Activity: Write out every line exactly, from the start of the records below to the line with "个人数据分散在各种各样的公司之间, 经常形成数据孤岛, 多维数据无法融合.", and stop there. Don't write out the pictures.

Records for this exercise:

══════════

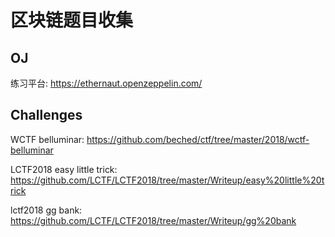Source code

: # 区块链题目收集

## OJ
练习平台: https://ethernaut.openzeppelin.com/

## Challenges
WCTF belluminar: https://github.com/beched/ctf/tree/master/2018/wctf-belluminar

LCTF2018 easy little trick: https://github.com/LCTF/LCTF2018/tree/master/Writeup/easy%20little%20trick

lctf2018 gg bank: https://github.com/LCTF/LCTF2018/tree/master/Writeup/gg%20bank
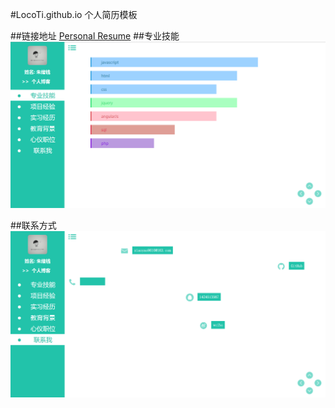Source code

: #LocoTi.github.io
个人简历模板

##链接地址
[Personal Resume](https://locoti.github.io/)
##专业技能
![1](https://github.com/LocoTi/LocoTi.github.io/blob/master/Professional.png "专业技能")

##联系方式
![2](https://github.com/LocoTi/LocoTi.github.io/blob/master/Contact.png "联系方式")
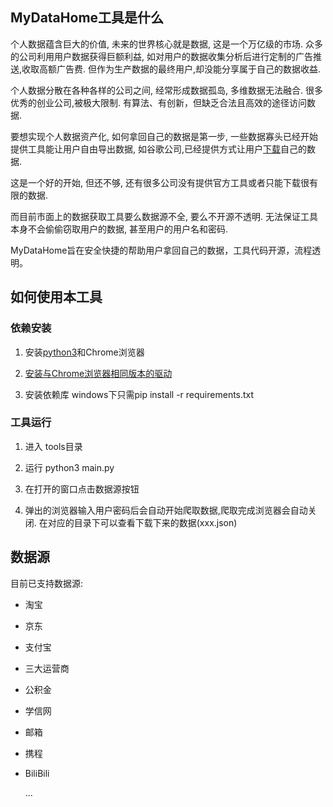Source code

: ## MyDataHome工具是什么

 个人数据蕴含巨大的价值, 未来的世界核心就是数据, 这是一个万亿级的市场. 众多的公司利用用户数据获得巨额利益, 如对用户的数据收集分析后进行定制的广告推送,收取高额广告费. 但作为生产数据的最终用户,却没能分享属于自己的数据收益.

个人数据分散在各种各样的公司之间, 经常形成数据孤岛, 多维数据无法融合. 很多优秀的创业公司,被极大限制. 有算法、有创新，但缺乏合法且高效的途径访问数据.

要想实现个人数据资产化, 如何拿回自己的数据是第一步, 一些数据寡头已经开始提供工具能让用户自由导出数据, 如谷歌公司,已经提供方式让用户[下载](https://support.google.com/accounts/answer/3024190?hl=en)自己的数据.

这是一个好的开始, 但还不够, 还有很多公司没有提供官方工具或者只能下载很有限的数据.

而目前市面上的数据获取工具要么数据源不全, 要么不开源不透明. 无法保证工具本身不会偷偷窃取用户的数据, 甚至用户的用户名和密码.

MyDataHome旨在安全快捷的帮助用户拿回自己的数据，工具代码开源，流程透明。


## 如何使用本工具

### 依赖安装

1. 安装[python3](https://www.python.org/downloads/)和Chrome浏览器

2. [安装与Chrome浏览器相同版本的驱动](http://chromedriver.storage.googleapis.com/index.html)

3. 安装依赖库 windows下只需pip install -r requirements.txt

### 工具运行

1. 进入 tools目录

2. 运行 python3 main.py

3. 在打开的窗口点击数据源按钮

4. 弹出的浏览器输入用户密码后会自动开始爬取数据,爬取完成浏览器会自动关闭.
   在对应的目录下可以查看下载下来的数据(xxx.json)

## 数据源
目前已支持数据源:
- 淘宝
- 京东
- 支付宝
- 三大运营商
- 公积金
- 学信网
- 邮箱
- 携程
- BiliBili

   ...

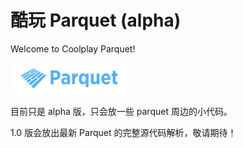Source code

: # 酷玩 Parquet (alpha)

Welcome to Coolplay Parquet!

![img](parquet_logo.png)

目前只是 alpha 版，只会放一些 parquet 周边的小代码。

1.0 版会放出最新 Parquet 的完整源代码解析，敬请期待！

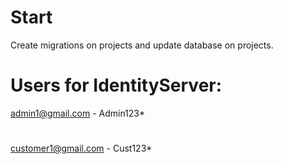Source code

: # Start
Create migrations on projects and
update database on projects.
# Users for IdentityServer:
admin1@gmail.com - Admin123*
#
customer1@gmail.com - Cust123*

══════════

Expected answer:
Source code

: # 区块链题目收集

## OJ
练习平台: https://ethernaut.openzeppelin.com/

## Challenges
WCTF belluminar: https://github.com/beched/ctf/tree/master/2018/wctf-belluminar

LCTF2018 easy little trick: https://github.com/LCTF/LCTF2018/tree/master/Writeup/easy%20little%20trick

lctf2018 gg bank: https://github.com/LCTF/LCTF2018/tree/master/Writeup/gg%20bank
Source code

: #LocoTi.github.io
个人简历模板

##链接地址
[Personal Resume](https://locoti.github.io/)
##专业技能
![1](https://github.com/LocoTi/LocoTi.github.io/blob/master/Professional.png "专业技能")

##联系方式
![2](https://github.com/LocoTi/LocoTi.github.io/blob/master/Contact.png "联系方式")
Source code

: ## MyDataHome工具是什么

 个人数据蕴含巨大的价值, 未来的世界核心就是数据, 这是一个万亿级的市场. 众多的公司利用用户数据获得巨额利益, 如对用户的数据收集分析后进行定制的广告推送,收取高额广告费. 但作为生产数据的最终用户,却没能分享属于自己的数据收益.

个人数据分散在各种各样的公司之间, 经常形成数据孤岛, 多维数据无法融合. 很多优秀的创业公司,被极大限制. 有算法、有创新，但缺乏合法且高效的途径访问数据.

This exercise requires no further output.